Life nowadays just keeps getting weirder and weirder...  Talk about appalling. At least he's behind bars...

http://www.military.com/NewsContent/0,13319,126982,00.html?wh=wh



> AF Officer Gets 50 Years for Raping Men
> Associated Press  |  March 01, 2007
> EGLIN AIR FORCE BASE, Fla. - A military jury ignored an Air Force captain's plea for leniency Wednesday, sentencing him to 50 years in prison for raping four men and attempting to rape two others.
> 
> ...


----------



## JR84 (1 Mar 2007)

I am glad they gave him 50 years, and that he will be behind bars for at least 20 years.


----------



## Shamrock (1 Mar 2007)

Depending on where he gets sent, this could be one of the few cases where the punishment fits the crime.


----------



## gaspasser (1 Mar 2007)

> Taylor had testified that he had consensual sex with five of the men and that the sixth, who is openly gay, raped him. His attorney said the men lied to protect their military careers.



I'll play devils advocate here.  
The US policy of "Don't ask, don't tell" is the most neandertholic policy ever.  IIHO, the US should get rid of the "No gays in the military" policy and join the rest of the 21st Century.  We have openly gay and lesbian members and it doesn't bother me in the least.  I've also witnessed many members lie like a rug just to save their military careers.  
I feel for this guy who took a fall for his personal preferences and helped save a bunch of career minded, spineless wimps.
My 0.02


----------



## vonGarvin (1 Mar 2007)

Devil's advocate here:
What would your opinion be if he had been convicted of raping 5 women, and he claimed that the sex was consensual, but that they were "all out to get me".  This guy was using smoke and mirrors in an attempt to deflect from his crime (remember, he was convicted, no "alleged" here).
The policy of homosexuals in the military has as much to do with this case as my hair colour does.


----------



## Yrys (1 Mar 2007)

What is the probabilities that 6 men would ALL say :
''I've been raped'' ? Stigma as a raped man is
nothing I could see someone wanting.


----------



## vonGarvin (1 Mar 2007)

Yrys said:
			
		

> What is the probabilities that 6 men would ALL say :
> ''I've been raped'' ? Stigma as a raped man is
> nothing I could see someone wanting.


SO true and well said.  To excuse this bastard for what he did would be an insult.  Next subject, please.


----------



## Quag (1 Mar 2007)

Sick man.  The problem with this is the generalizations that the public can make.  Its all to easy....


----------



## armyvern (1 Mar 2007)

Rape isn't about sexual preference anyway. It's about being in 'control.'

I'd highly suggest that all rape victims suffer trauma and stigma. Perhaps they may experience more if raped by a member of the same sex. But the facts are that many rape victims of both sexes are loathe to speak out because of many factors, including religious stigmatism (muslim women for example), or feelings of a perceived 'personal' responsibility for the attack. 

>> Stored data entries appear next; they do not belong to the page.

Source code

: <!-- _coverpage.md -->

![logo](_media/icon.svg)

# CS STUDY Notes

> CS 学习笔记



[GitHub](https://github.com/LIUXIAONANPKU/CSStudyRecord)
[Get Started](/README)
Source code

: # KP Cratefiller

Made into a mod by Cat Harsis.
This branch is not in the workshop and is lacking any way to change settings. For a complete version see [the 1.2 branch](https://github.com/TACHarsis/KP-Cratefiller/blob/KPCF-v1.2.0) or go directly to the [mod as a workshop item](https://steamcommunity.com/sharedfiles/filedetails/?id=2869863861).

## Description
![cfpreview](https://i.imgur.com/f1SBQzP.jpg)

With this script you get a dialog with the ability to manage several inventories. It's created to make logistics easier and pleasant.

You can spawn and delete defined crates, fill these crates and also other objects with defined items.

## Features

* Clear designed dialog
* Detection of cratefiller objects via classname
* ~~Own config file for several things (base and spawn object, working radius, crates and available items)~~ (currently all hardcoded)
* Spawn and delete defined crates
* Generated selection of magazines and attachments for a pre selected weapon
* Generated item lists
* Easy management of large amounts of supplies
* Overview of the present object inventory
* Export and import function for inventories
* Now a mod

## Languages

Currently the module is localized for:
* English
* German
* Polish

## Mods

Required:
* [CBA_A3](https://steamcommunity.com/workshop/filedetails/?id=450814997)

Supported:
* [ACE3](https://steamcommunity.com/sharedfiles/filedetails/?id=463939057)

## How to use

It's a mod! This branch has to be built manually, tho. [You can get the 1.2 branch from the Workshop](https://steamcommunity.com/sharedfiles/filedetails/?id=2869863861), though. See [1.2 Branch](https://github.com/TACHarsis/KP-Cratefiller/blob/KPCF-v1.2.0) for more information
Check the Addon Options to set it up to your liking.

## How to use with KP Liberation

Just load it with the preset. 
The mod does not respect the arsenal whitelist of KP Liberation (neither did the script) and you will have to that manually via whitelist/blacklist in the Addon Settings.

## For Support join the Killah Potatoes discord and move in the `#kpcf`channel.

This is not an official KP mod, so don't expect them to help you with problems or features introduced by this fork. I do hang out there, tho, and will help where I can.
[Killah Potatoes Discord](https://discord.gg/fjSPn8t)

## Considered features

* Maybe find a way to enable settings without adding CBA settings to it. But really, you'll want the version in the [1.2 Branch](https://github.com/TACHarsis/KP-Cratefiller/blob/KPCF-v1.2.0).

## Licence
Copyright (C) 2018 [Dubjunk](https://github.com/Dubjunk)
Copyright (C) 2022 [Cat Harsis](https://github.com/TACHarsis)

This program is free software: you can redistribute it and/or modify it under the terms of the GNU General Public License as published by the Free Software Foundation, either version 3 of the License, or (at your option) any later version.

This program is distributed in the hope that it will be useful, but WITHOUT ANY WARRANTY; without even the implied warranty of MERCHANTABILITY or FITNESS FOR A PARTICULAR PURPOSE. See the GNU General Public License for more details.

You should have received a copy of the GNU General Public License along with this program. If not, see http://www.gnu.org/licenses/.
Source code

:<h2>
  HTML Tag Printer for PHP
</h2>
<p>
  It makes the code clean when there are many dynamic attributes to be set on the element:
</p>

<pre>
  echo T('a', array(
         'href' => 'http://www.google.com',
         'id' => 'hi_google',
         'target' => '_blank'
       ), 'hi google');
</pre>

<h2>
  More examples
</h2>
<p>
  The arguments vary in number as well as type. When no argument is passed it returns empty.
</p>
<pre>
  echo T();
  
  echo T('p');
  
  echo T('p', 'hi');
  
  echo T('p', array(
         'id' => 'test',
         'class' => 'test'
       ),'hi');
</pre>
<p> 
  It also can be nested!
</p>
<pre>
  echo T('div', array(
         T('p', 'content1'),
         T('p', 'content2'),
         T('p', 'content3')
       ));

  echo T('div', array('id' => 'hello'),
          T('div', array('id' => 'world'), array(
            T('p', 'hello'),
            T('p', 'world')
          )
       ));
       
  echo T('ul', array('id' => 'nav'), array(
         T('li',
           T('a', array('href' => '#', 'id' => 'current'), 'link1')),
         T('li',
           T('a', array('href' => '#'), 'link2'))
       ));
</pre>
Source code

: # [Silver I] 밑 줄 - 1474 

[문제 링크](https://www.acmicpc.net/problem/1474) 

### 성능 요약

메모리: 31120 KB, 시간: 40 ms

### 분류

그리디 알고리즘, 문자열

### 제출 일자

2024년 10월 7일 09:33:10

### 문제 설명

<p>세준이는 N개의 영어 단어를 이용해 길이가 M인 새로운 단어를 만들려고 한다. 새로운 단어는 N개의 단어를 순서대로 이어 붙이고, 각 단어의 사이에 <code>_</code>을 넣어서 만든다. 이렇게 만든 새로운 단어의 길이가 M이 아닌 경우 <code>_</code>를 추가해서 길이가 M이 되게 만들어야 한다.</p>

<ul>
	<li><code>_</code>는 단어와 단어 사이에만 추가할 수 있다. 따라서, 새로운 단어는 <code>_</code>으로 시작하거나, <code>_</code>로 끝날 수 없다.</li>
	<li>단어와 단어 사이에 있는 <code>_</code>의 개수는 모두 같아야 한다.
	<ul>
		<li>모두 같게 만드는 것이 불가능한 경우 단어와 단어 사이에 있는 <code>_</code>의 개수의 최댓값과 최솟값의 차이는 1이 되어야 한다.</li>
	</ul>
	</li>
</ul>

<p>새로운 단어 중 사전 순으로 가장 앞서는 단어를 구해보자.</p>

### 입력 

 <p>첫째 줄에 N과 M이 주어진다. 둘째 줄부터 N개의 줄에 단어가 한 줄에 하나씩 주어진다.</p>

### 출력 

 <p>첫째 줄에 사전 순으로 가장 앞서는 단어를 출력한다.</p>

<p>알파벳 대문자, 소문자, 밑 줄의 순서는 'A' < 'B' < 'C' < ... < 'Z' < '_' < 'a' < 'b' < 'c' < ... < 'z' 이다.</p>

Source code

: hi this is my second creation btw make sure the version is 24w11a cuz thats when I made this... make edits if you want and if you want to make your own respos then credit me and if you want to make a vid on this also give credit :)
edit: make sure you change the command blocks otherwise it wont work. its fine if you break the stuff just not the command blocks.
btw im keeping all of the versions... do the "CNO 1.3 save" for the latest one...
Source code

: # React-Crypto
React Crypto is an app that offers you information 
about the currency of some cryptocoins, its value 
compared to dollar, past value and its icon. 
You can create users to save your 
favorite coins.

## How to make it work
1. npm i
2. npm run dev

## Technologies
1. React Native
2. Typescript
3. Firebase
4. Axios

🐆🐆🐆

There will always be those who make false allegations of rape, but I'd argue that the coming forward of victims, or not, is not dependant upon their sex or the sex of their rapist; but rather how their own psyche allows them to deal with that trauma.

End result? To quote Yrys (with edits...)



> What is the probabilities that 6 men women would ALL say :
> ''I've been raped'' ? Stigma as a raped man woman is
> nothing I could see someone wanting.



Neither male nor female wants to be stigmatized as a "rape victim." The truthfullness of the account shouldn't be based on their sex, their rapists' sex, or the quantity of victims the rapist is accused of assulting, nor upon any of their occupations. To merit the worthiness of the rape allegations on anything other than the _facts of the alleged rape itself _ only serves to reinforce the stereotype that the victims themselves are somehow personally responsible and to keep more of them silent.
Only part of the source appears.